As part of a news round-up, Rebecca Hardy looks at the recognition given to seventeen Quaker Meeting houses by the Department for Digital, Culture, Media and Sport

by Rebecca Hardy 3rd January 2020

The beauty of Quaker buildings was officially recognised when seventeen Meeting houses were granted listed status or had their listed status upgraded by the Department for Digital, Culture, Media and Sport (DCMS) on the advice of Historic England.

Described by Duncan Wilson, chief executive of Historic England, as ‘precious pockets of calm in an otherwise hectic world’, the Meeting houses were based in places ranging from Cumbria to Oxfordshire and Worcestershire to London. Six of the oldest Meeting houses were given greater protection and recognition by having their listed status upgraded. Hertford Meeting house, the oldest in the world still in continuous use and built in 1670, was upgraded to Grade I protected status in recognition of its ‘exceptional historic significance’.

Eleven were listed at Grade II for the first time, with new listings including the Meeting house in Cartmel designed by architect of the Natural History Museum, Alfred Waterhouse; the seventeenth century Aylesbury Meeting House; and the 1970s concrete Meeting house in London’s Blackheath.

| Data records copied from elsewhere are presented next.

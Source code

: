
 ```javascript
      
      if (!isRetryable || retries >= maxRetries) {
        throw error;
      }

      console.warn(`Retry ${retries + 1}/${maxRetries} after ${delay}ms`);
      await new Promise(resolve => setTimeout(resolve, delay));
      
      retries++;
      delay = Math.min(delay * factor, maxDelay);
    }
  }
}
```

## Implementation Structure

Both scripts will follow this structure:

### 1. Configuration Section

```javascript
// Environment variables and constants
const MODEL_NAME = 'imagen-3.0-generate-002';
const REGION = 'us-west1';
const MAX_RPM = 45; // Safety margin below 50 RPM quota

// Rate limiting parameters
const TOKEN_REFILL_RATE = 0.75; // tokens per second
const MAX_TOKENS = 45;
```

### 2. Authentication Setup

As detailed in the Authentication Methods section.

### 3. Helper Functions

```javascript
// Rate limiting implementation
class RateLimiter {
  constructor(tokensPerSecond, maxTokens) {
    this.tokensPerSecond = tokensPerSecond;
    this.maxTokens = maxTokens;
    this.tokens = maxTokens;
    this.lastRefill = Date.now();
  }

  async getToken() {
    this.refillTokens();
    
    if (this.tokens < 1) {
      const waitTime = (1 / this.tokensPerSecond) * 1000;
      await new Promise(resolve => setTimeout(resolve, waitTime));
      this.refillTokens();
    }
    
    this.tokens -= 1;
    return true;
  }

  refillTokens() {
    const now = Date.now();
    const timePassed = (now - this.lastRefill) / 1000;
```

Duncan Wilson praised the ‘largely unsung group of fascinating and surprisingly varied buildings that reflect the history, attitudes and ethos of the Quaker movement’.

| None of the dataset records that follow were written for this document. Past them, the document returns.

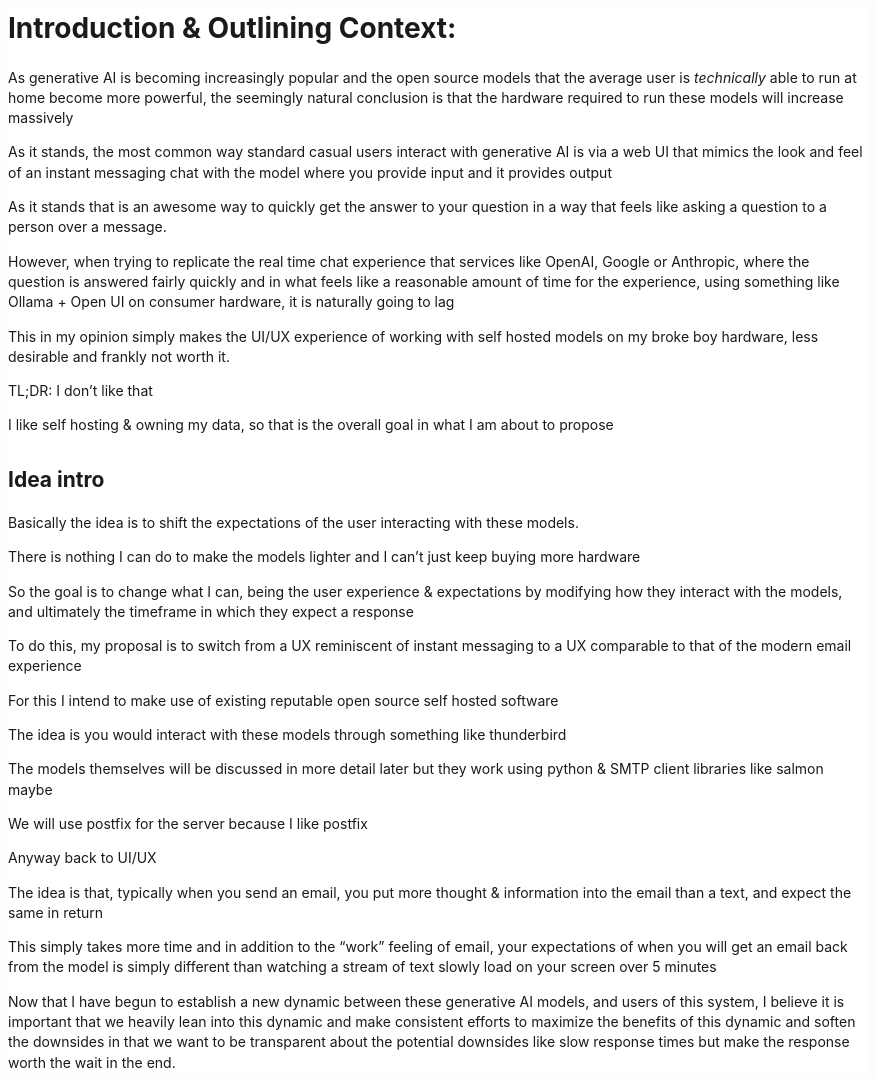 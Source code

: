 # Introduction & Outlining Context:

As generative AI is becoming increasingly popular and the open source models that the average user is *technically* able to run at home become more powerful, the seemingly natural conclusion is that the hardware required to run these models will increase massively

As it stands, the most common way standard casual users interact with generative AI is via a web UI that mimics the look and feel of an instant messaging chat with the model where you provide input and it provides output

As it stands that is an awesome way to quickly get the answer to your question in a way that feels like asking a question to a person over a message. 

However, when trying to replicate the real time chat experience that services like OpenAI, Google or Anthropic, where the question is answered fairly quickly and in what feels like a reasonable amount of time for the experience, using something like Ollama + Open UI on consumer hardware, it is naturally going to lag

This in my opinion simply makes the UI/UX experience of working with self hosted models on my broke boy hardware, less desirable and frankly not worth it.

TL;DR: I don’t like that

I like self hosting & owning my data, so that is the overall goal in what I am about to propose 

## Idea intro

Basically the idea is to shift the expectations of the user interacting with these models.

There is nothing I can do to make the models lighter and I can’t just keep buying more hardware

So the goal is to change what I can, being the user experience & expectations by modifying how they interact with the models, and ultimately the timeframe in which they expect a response 

To do this, my proposal is to switch from a UX reminiscent of instant messaging to a UX comparable to that of the modern email experience 

For this I intend to make use of existing reputable open source self hosted software

The idea is you would interact with these models through something like thunderbird 

The models themselves will be discussed in more detail later but they work using python & SMTP client libraries like salmon maybe 

We will use postfix for the server because I like postfix 

Anyway back to UI/UX

The idea is that, typically when you send an email, you put more thought & information into the email than a text, and expect the same in return 

This simply takes more time and in addition to the “work” feeling of email, your expectations of when you will get an email back from the model is simply different than watching a stream of text slowly load on your screen over 5 minutes 

Now that I have begun to establish a new dynamic between these generative AI models, and users of this system, I believe it is important that we heavily lean into this dynamic and make consistent efforts to maximize the benefits of this dynamic and soften the downsides in that we want to be transparent about the potential downsides like slow response times but make the response worth the wait in the end.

Ingrid Greenhow, who clerked the Quaker Meeting Houses Heritage Project, said she was ‘delighted’ at the recognition and noted: ‘It is particularly heartening to see examples of nineteenth- and twentieth-century Meeting houses being listed.’

The news led to articles and pictures in the press including ITV news praising Quaker Meeting houses for their ‘quiet simplicity’. The listings followed a national survey of Meeting houses still in use or in Quaker ownership that was commissioned by Historic England in partnership with the Religious Society of Friends.